Donde habla el silencio

6

Había perdido la cuenta del número de veces que se levantó aquella noche. Sentía el cuerpo más rígido que de costumbre y le pesaba como en pocas ocasiones recordaba. Cada vez que se decidía a incorporarse, podía comprobar hasta qué punto estaba sudando: un sudor frío y copioso al que sus músculos respondían con leves temblores, completamente involuntarios.

Fueron varios los momentos en que se sintió tentada por tocar el timbre que tenía junto al cabecero de la cama, pero no deseaba despertar a sus padres de un sobresalto. Además, ya se imaginaba lo que ello podría acarrear. En menos de veinticuatro horas sus invitados empezarían a llamar a la puerta; no quería ni pensar en que decidiesen posponerlo por estar ella mal. Total, al fin y al cabo, siempre lo estaba en mayor o menor medida; así que no iba a alarmarse por sentirse peor que de costumbre.

Una vez más, a pesar de intentar luchar contra ese impulso, tuvo que volver a hacerlo.

Con dificultad y mayor fatiga se dispuso a salir de la cama. El estómago estaba especialmente revuelto y sentía cómo la bilis se agolpaba en su garganta. Lo más deprisa que sus torpes piernas le permitieron, se dirigió al cuarto de baño. Pero en esta ocasión, sin entender por qué, su cuerpo terminó quebrándose. Cayó de bruces contra el suelo y, sin poder contenerse, vomitó sobre la alfombrilla que se encontraba a los pies de la mesita de noche.

No entendía el porqué del estado en que se encontraba, no había hecho ni comido nada que pudiera causarle semejante daño. Durante varios minutos se quedó tendida allí mismo, intentando relajarse y para recobrar algo esas fuerzas que le habían abandonado. Respiró hondo y cerró los ojos. Aún sudaba, pero ahora sentía mucho frío. Estiró el brazo más cercano al colchón y tiró del edredón para, como pudo, echárselo encima y lograr combatir aquel escalofrío.

El amanecer aún no se había producido y sin embargo, cuando al rato abrió los ojos, ya la luz que entraba por su ventana era cegadora. Quiso frotarse los ojos para ayudar a que se acostumbrasen a la luminosidad, pero los brazos le pesaban demasiado. Probablemente fueron varias las horas que estuvo dormida. Recordó sentirse agotada, exhausta hasta el extremo, y quizá perdió el conocimiento; no podía estar segura. Hizo el amago de incorporarse, mas, de nuevo, volvía aquel malestar que le había atacado durante toda la noche. Notó que la vista no terminaba por adaptarse, que su visión era bastante más borrosa que las últimas veces que se encontró así. Y entonces sí se asustó.

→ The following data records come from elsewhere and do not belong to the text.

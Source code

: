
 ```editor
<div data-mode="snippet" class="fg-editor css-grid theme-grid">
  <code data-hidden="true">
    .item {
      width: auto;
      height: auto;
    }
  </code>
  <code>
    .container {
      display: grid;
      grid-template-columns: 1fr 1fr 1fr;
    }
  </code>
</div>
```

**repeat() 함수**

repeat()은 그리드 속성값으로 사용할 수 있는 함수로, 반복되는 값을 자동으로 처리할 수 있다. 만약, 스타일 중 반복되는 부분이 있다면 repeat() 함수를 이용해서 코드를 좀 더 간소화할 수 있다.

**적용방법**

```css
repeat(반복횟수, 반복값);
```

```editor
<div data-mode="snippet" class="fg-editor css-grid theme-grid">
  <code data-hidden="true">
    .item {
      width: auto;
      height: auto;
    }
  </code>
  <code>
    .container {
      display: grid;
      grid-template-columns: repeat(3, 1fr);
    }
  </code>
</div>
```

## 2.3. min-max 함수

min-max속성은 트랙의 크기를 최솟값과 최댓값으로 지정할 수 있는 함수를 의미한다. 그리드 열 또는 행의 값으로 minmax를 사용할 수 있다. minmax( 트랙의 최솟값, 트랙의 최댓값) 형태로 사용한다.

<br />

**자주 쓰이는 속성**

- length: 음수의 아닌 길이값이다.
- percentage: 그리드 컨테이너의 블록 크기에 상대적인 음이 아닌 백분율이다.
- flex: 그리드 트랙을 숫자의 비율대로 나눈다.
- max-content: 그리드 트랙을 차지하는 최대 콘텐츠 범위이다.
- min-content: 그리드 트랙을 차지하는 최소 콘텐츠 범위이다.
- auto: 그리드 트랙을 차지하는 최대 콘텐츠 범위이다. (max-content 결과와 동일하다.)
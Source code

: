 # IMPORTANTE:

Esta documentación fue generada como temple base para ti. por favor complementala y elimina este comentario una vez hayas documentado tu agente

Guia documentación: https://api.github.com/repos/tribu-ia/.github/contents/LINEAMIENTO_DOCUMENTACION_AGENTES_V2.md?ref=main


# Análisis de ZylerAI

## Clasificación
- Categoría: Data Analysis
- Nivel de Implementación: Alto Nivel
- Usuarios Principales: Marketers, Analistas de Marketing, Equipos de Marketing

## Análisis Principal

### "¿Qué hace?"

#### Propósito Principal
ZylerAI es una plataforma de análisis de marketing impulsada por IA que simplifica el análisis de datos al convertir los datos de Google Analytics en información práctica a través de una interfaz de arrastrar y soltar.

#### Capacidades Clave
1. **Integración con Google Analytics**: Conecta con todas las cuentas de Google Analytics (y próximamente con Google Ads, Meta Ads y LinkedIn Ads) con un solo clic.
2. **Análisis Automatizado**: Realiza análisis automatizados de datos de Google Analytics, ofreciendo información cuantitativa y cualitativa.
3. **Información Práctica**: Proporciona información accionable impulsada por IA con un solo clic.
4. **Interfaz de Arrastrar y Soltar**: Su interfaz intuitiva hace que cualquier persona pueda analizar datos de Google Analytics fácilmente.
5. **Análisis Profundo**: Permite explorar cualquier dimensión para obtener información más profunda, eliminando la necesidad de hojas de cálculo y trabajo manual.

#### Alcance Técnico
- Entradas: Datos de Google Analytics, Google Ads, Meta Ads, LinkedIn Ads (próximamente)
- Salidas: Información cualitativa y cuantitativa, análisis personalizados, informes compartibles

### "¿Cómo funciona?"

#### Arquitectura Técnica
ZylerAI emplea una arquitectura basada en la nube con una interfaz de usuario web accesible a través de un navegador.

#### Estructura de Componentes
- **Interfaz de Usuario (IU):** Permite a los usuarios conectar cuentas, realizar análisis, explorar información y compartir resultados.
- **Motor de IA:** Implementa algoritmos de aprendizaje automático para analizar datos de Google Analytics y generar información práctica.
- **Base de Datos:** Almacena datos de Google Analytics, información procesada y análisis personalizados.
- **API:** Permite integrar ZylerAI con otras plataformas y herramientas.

De nuevo intentó levantarse, nerviosa. No conseguía que sus piernas respondiesen a lo que su cerebro ordenaba. Sentía un hormigueo intenso desde el espinazo, pero nada.

No entendía a qué podía deberse.

—Ma…má… —musitó.

El agobio creciente que se apoderaba de ella al verse tan imposibilitada hizo que las lágrimas comenzaran a aparecer. Apretó los ojos para evitarlo, pero ni siquiera eso pudo lograr.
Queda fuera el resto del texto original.